* **TASK INSTRUCTIONS**
Search the records for the word "вероятность" and copy every line in which it occurs.

* **AVAILABLE DATA**

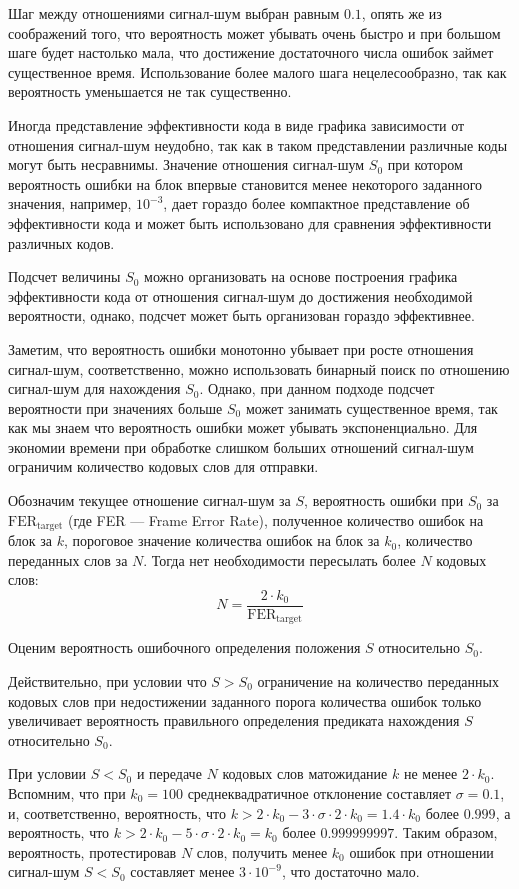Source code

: Шаг между отношениями сигнал-шум выбран равным $0.1$,
опять же из соображений того, что вероятность может убывать
очень быстро и при большом шаге будет настолько мала, что
достижение достаточного числа ошибок займет существенное время.
Использование более малого шага нецелесообразно, так как
вероятность уменьшается не так существенно.

Иногда представление эффективности кода в виде графика зависимости
от отношения сигнал-шум неудобно, так как в таком представлении различные
коды могут быть несравнимы. Значение отношения сигнал-шум $S_0$ при котором вероятность
ошибки на блок впервые становится менее некоторого заданного значения, например, $10^{-3}$,
дает гораздо более компактное представление об эффективности кода и может быть использовано
для сравнения эффективности различных кодов.

Подсчет величины $S_0$ можно организовать на основе построения графика эффективности
кода от отношения сигнал-шум до достижения необходимой вероятности, однако, подсчет
может быть организован гораздо эффективнее.

Заметим, что вероятность ошибки монотонно убывает при росте отношения сигнал-шум,
соответственно, можно использовать бинарный поиск по отношению сигнал-шум для нахождения
$S_0$. Однако, при данном подходе подсчет вероятности при значениях больше $S_0$ может
занимать существенное время, так как мы знаем что вероятность ошибки может убывать экспоненциально.
Для экономии времени при обработке слишком больших отношений сигнал-шум ограничим количество
кодовых слов для отправки. 

\newcommand{\fertarget}{\text{FER}_{\text{target}}}

Обозначим текущее отношение сигнал-шум за $S$, вероятность ошибки
при $S_0$ за $\fertarget$ (где FER --- Frame Error Rate), полученное количество ошибок на блок
за $k$, пороговое значение количества ошибок
на блок за $k_0$, количество переданных слов за $N$. Тогда нет необходимости пересылать
более $N$ кодовых слов:
\[
	N = \frac{2 \cdot k_0}{\fertarget}
\]

Оценим вероятность ошибочного определения положения $S$ относительно $S_0$.

Действительно, при условии что $S > S_0$ ограничение на количество переданных кодовых слов
при недостижении заданного порога количества ошибок только увеличивает вероятность правильного определения
предиката нахождения $S$ относительно $S_0$. 

При условии $S < S_0$ и передаче $N$ кодовых слов 
матожидание $k$ не менее $2 \cdot k_0$. Вспомним, что при $k_0=100$ среднеквадратичное отклонение 
составляет $\sigma=0.1$,
и, соответственно, вероятность, что $k > 2 \cdot k_0 - 3 \cdot \sigma \cdot 2 \cdot k_0 = 1.4 \cdot k_0$
 более $0.999$, а вероятность, что $k > 2 \cdot k_0 - 5 \cdot \sigma \cdot 2 \cdot k_0 = k_0$ более $0.999999997$.
Таким образом, вероятность, протестировав $N$ слов, получить менее $k_0$ ошибок при отношении сигнал-шум
$S < S_0$ составляет менее $3 \cdot 10^{-9}$, что достаточно мало.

* **SOLUTION TO THE EXERCISE**
опять же из соображений того, что вероятность может убывать
вероятность уменьшается не так существенно.
коды могут быть несравнимы. Значение отношения сигнал-шум $S_0$ при котором вероятность
Заметим, что вероятность ошибки монотонно убывает при росте отношения сигнал-шум,
занимать существенное время, так как мы знаем что вероятность ошибки может убывать экспоненциально.
Обозначим текущее отношение сигнал-шум за $S$, вероятность ошибки
Оценим вероятность ошибочного определения положения $S$ относительно $S_0$.
при недостижении заданного порога количества ошибок только увеличивает вероятность правильного определения
и, соответственно, вероятность, что $k > 2 \cdot k_0 - 3 \cdot \sigma \cdot 2 \cdot k_0 = 1.4 \cdot k_0$
 более $0.999$, а вероятность, что $k > 2 \cdot k_0 - 5 \cdot \sigma \cdot 2 \cdot k_0 = k_0$ более $0.999999997$.
Таким образом, вероятность, протестировав $N$ слов, получить менее $k_0$ ошибок при отношении сигнал-шум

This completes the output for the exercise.